Dynatrace SCIM supports all of these actions. -
Limit Attribute Mappings to the following:
Microsoft Entra ID Attribute
customappsso Attribute
userPrincipalName
userName
Switch([IsSoftDeleted],,"False","True","True","False")
active
displayName
displayName
givenName
name.givenName
surname
name.familyName
-
Select Show advanced options in Attribute Mappings, and select Edit attribute list for customappsso.
-
Make sure the following checkboxes are selected.
- For id—select Primary Key? and Required?
- For userName—select Required?
-
Select Save on the Edit Attribute List page.
-
Select Save on the Attribute Mapping page.
Assign users and groups
To assign users or groups to your application and send them via SCIM to Dynatrace, in Microsoft Entra ID
-
If you're already on the application Overview page, select 1. Assign users and groups in the Getting Started section.

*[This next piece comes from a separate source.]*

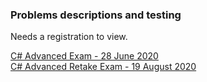 ### Problems descriptions and testing  

Needs a registration to view.  

[C# Advanced Exam - 28 June 2020](https://judge.softuni.org/Contests/2444/CSharp-Advanced-Exam-28-June-2020)  
[C# Advanced Retake Exam - 19 August 2020](https://judge.softuni.org/Contests/2498/CSharp-Advanced-Retake-Exam-19-August-2020)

Alternatively, from the leftmost menu, select Manage > Users.
-
Select Add user/group.
-
Select the Users and groups you want to sync.
-
Select Assign.
Enable SCIM
To enable SCIM provisioning
- Go to the Provisioning page and expand Settings.
- In Scope list, select Sync only assigned users and groups.
- Turn Provisioning Status on.
In Azure, the initial sync takes longer than subsequent syncs, which occur approximately every 40 minutes as long as the service is running.